■ **RECORDS FOR THIS TASK**:

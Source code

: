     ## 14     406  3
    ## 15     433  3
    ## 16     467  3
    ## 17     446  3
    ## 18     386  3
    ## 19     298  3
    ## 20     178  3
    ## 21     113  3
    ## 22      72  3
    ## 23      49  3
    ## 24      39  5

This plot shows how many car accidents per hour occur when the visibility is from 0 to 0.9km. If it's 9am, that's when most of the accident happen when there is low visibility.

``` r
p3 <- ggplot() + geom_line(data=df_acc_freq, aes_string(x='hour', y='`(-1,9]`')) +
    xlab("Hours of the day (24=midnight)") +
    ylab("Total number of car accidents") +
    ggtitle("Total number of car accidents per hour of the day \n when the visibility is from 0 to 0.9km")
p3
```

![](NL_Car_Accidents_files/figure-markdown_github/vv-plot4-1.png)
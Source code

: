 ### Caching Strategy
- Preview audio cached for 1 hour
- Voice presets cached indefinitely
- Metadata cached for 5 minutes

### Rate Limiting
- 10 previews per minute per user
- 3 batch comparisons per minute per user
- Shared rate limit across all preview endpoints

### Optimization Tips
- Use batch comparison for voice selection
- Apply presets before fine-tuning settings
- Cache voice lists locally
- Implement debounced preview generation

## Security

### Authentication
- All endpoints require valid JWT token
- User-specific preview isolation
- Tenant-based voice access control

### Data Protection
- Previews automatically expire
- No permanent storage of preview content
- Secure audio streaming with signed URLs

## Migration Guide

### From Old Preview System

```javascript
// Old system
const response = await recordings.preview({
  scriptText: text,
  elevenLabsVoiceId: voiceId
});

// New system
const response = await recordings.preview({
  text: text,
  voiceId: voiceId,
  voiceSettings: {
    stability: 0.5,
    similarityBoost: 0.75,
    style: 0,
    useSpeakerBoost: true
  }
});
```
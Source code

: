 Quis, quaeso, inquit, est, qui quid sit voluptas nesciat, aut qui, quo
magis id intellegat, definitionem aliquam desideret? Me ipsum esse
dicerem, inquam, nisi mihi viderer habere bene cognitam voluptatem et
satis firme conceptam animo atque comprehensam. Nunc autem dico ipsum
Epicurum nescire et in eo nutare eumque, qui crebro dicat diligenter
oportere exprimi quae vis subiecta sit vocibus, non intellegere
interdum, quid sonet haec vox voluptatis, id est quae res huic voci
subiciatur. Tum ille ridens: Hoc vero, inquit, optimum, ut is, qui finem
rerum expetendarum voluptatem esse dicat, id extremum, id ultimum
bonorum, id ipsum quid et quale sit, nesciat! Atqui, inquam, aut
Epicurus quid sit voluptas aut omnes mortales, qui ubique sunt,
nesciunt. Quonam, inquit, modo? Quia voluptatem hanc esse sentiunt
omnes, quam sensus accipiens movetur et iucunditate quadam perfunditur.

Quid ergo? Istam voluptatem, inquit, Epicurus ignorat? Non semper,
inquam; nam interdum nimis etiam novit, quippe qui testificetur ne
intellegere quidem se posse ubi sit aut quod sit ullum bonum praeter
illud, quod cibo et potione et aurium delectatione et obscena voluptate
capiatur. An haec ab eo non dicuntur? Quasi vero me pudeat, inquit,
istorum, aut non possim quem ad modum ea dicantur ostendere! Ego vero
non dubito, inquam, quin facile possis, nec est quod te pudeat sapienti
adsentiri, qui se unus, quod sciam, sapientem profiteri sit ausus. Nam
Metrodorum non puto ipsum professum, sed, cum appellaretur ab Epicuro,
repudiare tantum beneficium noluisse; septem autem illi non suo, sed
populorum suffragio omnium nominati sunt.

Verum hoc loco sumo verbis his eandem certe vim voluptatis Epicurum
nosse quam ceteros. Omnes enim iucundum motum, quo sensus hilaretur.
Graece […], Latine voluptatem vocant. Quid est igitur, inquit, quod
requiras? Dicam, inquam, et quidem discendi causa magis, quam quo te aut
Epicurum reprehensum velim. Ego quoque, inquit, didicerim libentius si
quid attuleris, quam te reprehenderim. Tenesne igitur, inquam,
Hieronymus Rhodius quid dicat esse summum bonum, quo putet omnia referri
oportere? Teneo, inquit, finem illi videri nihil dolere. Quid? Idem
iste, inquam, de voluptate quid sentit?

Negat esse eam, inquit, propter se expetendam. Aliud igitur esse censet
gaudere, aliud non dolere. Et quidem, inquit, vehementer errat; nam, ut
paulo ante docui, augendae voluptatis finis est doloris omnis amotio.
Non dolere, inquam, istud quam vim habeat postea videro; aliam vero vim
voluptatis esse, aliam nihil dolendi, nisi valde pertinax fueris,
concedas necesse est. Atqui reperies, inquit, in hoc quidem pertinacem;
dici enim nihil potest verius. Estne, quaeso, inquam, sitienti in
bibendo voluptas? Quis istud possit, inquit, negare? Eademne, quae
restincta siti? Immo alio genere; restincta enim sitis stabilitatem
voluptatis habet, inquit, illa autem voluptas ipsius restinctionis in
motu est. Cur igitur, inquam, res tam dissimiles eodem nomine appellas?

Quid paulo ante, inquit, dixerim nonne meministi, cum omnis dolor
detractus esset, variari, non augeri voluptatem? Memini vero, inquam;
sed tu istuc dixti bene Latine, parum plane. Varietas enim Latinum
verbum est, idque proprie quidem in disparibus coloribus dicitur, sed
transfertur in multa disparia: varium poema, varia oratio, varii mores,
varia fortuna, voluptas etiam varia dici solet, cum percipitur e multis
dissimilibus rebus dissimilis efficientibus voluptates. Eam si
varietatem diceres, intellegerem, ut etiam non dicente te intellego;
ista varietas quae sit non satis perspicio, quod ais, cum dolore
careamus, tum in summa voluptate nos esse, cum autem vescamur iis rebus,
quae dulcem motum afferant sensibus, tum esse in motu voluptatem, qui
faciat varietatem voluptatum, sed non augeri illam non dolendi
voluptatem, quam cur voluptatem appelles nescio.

■ **EXERCISE DESCRIPTION**:
Gather every line from the entries above where the word "augeri" appears, and copy them.

■ **RESULT**:
detractus esset, variari, non augeri voluptatem? Memini vero, inquam;
faciat varietatem voluptatum, sed non augeri illam non dolendi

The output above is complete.